Appellants also ask that we consider the equities because they have paid approximately one-third of the total of the contract and the mortgage. However, under the circumstances of this case, we do not feel that the equities warrant such a result. Dorman v. Fisher, supra; Coryell v. Hardy, 1936, 144 Kan. 194, 58 P.2d 1151; Lampaert v. Marohn, 1941, 11 Wash.2d 211, 118 P.2d 954, and Abbas v. Demont, 1949, 152 Neb. 77, 40 N.W.2d 265. These cases are, to us, the better-reasoned and more persuasive than the few which express a contrary view as exemplified by Cavos v. Geihsler, 1942, 109 Colo. 163, 123 P.2d 822. The property involved had a value obviously in excess of $12,000, and appellants retained possession and use for almost six years at a cost of less than $60 per month.
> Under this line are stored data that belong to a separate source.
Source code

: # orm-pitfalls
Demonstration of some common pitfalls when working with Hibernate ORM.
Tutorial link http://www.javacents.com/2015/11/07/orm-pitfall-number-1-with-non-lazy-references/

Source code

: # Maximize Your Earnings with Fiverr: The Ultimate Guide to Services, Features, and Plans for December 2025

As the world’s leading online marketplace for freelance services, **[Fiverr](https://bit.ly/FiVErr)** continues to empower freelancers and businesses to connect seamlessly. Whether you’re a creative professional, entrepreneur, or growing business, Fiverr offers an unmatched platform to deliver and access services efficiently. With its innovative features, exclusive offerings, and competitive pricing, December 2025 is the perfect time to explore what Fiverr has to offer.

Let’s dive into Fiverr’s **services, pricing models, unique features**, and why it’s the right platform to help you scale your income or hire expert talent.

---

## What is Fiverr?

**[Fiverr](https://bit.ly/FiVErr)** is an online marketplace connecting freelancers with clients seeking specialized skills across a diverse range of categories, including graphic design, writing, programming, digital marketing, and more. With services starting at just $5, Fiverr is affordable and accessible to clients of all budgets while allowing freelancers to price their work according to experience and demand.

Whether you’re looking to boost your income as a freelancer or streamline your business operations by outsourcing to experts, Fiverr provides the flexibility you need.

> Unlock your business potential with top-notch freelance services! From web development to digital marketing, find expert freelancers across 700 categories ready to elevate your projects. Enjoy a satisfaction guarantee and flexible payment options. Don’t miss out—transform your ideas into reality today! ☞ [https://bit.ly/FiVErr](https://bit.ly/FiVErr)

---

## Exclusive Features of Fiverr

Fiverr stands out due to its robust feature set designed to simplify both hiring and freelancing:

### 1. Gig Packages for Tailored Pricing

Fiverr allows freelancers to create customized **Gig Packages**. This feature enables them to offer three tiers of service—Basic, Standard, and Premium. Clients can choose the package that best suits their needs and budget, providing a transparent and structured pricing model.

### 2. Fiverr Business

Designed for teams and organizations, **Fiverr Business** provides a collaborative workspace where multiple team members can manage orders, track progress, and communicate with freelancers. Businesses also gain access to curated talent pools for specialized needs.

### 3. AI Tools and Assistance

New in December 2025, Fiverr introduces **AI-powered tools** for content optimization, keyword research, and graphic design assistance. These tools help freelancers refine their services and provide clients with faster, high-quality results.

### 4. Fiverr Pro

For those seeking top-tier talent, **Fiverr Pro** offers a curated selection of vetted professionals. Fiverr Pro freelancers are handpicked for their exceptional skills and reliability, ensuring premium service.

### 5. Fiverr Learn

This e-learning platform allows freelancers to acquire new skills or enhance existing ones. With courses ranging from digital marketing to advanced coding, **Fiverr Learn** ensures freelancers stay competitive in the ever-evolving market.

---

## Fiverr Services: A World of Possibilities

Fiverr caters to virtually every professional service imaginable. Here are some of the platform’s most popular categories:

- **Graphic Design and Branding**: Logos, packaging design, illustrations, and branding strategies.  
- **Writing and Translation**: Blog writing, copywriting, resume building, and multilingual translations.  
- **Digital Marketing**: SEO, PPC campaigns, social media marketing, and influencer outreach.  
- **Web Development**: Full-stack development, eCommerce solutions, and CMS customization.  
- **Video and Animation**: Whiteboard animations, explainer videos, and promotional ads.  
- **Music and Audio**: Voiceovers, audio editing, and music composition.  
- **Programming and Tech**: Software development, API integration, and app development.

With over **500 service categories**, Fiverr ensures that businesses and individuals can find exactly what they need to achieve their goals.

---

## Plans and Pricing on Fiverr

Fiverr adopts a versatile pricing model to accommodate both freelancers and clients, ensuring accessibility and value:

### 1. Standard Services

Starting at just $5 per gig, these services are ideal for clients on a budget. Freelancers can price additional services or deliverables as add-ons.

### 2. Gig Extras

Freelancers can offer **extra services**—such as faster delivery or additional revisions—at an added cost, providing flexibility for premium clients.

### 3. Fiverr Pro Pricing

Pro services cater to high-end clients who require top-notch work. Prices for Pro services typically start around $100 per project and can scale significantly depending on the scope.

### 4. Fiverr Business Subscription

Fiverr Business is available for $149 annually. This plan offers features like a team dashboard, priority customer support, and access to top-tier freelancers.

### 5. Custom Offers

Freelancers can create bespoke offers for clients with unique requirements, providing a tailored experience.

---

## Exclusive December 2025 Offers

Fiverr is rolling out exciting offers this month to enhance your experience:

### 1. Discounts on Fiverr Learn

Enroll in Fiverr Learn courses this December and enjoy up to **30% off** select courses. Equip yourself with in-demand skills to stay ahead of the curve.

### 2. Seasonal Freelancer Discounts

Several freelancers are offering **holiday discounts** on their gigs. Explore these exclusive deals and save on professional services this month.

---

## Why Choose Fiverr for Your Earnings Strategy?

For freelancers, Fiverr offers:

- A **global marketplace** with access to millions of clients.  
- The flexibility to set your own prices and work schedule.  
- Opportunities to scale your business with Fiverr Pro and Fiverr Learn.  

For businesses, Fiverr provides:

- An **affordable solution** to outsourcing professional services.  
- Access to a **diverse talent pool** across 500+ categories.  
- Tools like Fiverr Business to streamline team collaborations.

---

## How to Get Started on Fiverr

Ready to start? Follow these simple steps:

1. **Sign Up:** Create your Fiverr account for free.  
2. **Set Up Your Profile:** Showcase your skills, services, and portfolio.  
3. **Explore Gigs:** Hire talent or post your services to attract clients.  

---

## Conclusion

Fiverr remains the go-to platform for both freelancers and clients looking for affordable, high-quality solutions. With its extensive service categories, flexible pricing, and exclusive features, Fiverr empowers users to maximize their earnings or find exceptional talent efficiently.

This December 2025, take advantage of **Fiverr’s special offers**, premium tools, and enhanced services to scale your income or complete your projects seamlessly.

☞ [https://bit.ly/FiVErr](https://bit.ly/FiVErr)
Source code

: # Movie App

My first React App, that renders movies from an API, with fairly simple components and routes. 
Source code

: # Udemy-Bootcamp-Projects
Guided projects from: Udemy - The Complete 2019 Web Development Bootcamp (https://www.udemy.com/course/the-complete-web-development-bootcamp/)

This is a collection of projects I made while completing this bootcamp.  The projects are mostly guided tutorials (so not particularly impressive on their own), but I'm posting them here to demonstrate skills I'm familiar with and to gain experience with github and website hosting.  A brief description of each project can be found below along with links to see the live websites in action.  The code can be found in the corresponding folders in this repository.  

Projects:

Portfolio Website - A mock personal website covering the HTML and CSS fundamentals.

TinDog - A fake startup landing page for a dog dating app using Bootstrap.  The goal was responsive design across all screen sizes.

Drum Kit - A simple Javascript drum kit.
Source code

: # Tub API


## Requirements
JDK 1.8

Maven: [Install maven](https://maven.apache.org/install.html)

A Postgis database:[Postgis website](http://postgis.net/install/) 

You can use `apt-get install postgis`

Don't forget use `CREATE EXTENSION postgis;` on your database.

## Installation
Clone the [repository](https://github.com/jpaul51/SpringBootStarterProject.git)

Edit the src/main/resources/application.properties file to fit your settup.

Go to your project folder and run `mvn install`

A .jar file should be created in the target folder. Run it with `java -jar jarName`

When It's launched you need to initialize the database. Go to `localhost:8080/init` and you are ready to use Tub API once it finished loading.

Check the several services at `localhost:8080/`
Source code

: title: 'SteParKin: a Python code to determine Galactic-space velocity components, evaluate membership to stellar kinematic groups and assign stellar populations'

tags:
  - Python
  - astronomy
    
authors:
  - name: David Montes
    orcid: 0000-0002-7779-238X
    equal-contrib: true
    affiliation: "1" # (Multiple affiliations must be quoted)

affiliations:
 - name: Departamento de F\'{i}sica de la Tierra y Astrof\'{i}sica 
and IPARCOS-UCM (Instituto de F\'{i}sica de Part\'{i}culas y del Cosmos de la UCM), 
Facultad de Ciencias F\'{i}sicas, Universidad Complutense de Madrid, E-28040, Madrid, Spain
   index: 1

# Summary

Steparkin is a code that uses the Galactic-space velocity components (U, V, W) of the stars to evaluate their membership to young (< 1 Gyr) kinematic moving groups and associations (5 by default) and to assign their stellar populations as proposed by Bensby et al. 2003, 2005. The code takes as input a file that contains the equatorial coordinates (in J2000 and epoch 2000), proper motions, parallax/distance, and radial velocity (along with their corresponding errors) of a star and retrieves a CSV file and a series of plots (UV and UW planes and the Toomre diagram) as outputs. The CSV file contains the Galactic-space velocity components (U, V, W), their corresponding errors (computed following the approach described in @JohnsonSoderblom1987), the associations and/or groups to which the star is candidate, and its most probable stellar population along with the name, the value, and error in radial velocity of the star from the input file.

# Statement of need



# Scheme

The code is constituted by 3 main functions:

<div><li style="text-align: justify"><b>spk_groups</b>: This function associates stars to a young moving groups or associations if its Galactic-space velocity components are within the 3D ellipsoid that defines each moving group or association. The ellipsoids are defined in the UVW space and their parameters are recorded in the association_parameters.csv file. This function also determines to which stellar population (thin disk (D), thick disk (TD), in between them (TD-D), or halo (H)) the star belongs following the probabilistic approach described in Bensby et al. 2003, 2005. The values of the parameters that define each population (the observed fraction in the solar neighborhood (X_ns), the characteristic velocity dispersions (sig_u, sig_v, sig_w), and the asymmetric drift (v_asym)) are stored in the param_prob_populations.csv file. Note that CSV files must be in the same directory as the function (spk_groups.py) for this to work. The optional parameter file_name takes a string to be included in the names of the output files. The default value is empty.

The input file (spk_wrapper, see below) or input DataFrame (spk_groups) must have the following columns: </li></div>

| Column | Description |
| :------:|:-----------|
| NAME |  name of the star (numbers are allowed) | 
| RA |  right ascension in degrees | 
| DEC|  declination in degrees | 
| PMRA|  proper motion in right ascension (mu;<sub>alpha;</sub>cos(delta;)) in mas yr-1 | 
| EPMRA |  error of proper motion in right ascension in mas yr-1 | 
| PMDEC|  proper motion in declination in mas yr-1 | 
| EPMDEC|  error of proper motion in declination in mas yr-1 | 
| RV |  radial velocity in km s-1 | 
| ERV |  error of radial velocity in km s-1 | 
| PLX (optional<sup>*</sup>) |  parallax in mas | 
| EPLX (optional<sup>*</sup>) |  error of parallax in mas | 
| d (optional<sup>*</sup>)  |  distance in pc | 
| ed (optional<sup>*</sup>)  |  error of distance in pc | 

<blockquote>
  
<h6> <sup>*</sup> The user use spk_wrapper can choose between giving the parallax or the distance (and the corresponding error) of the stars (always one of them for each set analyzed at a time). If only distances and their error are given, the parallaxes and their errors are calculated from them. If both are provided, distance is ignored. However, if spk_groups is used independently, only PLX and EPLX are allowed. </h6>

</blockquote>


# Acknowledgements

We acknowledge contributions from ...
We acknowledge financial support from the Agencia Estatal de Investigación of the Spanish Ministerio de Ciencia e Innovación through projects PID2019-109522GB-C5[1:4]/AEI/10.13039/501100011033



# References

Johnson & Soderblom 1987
This should vitiate any claim of inequity as to the forfeiture.

*280 Under the circumstances, we will not rewrite the contract into which the parties freely entered. Appellants failed to comply with their agreement, and, absent unfairness which shocks the conscience of the court, the appellees are entitled to enforce the contract as written.

The judgment of the district court will be affirmed; and it is so ordered.

COMPTON, C.J., and MOISE and CHAVEZ, JJ., concur.

NOBLE, J., not participating.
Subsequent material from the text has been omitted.